(Source data)

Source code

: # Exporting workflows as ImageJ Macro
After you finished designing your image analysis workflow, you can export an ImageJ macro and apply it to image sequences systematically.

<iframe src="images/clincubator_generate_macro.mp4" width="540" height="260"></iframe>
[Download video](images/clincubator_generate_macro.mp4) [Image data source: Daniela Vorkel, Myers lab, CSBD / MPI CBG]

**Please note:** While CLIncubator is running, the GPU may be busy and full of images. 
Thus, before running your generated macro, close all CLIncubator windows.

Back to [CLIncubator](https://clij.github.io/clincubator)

(End Source data)

## Work to be completed
Transcribe word for word the lines from the one holding "full of images." to the last line of the listing above, inclusive.

## Solved exercise
**Please note:** While CLIncubator is running, the GPU may be busy and full of images. 
Thus, before running your generated macro, close all CLIncubator windows.

Back to [CLIncubator](https://clij.github.io/clincubator)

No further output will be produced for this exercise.